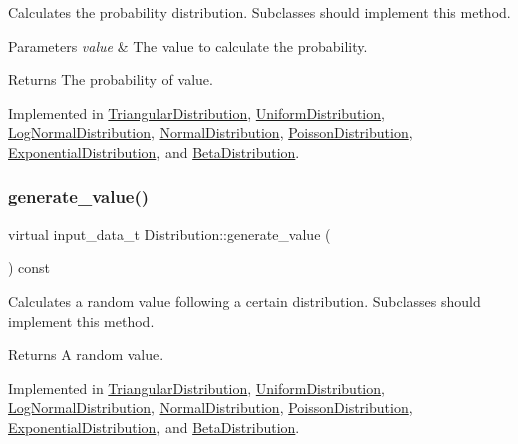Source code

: Calculates the probability distribution. Subclasses should implement this method. 
\begin{DoxyParams}{Parameters}
{\em value} & The value to calculate the probability. \\
\hline
\end{DoxyParams}
\begin{DoxyReturn}{Returns}
The probability of value. 
\end{DoxyReturn}


Implemented in \hyperlink{classTriangularDistribution_a32419db37453948870df589d6c4abf3d}{Triangular\+Distribution}, \hyperlink{classUniformDistribution_a3bf3390b5717b5958e36726b12aa953b}{Uniform\+Distribution}, \hyperlink{classLogNormalDistribution_aa4a17cea478421db3a75e0728a63c371}{Log\+Normal\+Distribution}, \hyperlink{classNormalDistribution_a6041c54ace5ecc585fdef3d21386e831}{Normal\+Distribution}, \hyperlink{classPoissonDistribution_ae3eb709210bb2dcae5f41c6fdccede44}{Poisson\+Distribution}, \hyperlink{classExponentialDistribution_a1bf7a6f5d124a053934654af1e70f9bc}{Exponential\+Distribution}, and \hyperlink{classBetaDistribution_aa4c1f6ab287cadbefc1f955f9d7f4f42}{Beta\+Distribution}.

\mbox{\label{classDistribution_a096af8a5e59bd38e0ad7da10632e0c83}} 
\subsubsection{\texorpdfstring{generate\+\_\+value()}{generate\_value()}}
{\footnotesize\ttfamily virtual input\+\_\+data\+\_\+t Distribution\+::generate\+\_\+value (\begin{DoxyParamCaption}{ }\end{DoxyParamCaption}) const\hspace{0.3cm}{\ttfamily [pure virtual]}}

Calculates a random value following a certain distribution. Subclasses should implement this method. \begin{DoxyReturn}{Returns}
A random value. 
\end{DoxyReturn}


Implemented in \hyperlink{classTriangularDistribution_a2fd4ac4297a82fc223cdb0d3a81408cb}{Triangular\+Distribution}, \hyperlink{classUniformDistribution_a3a5482105f2b3cabc7a2cc33ce27c1ea}{Uniform\+Distribution}, \hyperlink{classLogNormalDistribution_a3c4f651b46cfec8372671ab32889a0c7}{Log\+Normal\+Distribution}, \hyperlink{classNormalDistribution_a147f7de64cc0d8eb98a44a4aa1187ec2}{Normal\+Distribution}, \hyperlink{classPoissonDistribution_a8d8c1d669615f2259af239df01550f7d}{Poisson\+Distribution}, \hyperlink{classExponentialDistribution_a00e0abeff4f9e4cc64926de49d027711}{Exponential\+Distribution}, and \hyperlink{classBetaDistribution_ad2cb0829f67c4c5d508960b2f39439da}{Beta\+Distribution}.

> **Description of the task**:
Your reply must be one number: how many lines of the material hold the string "random".

> **Exercise response**:
2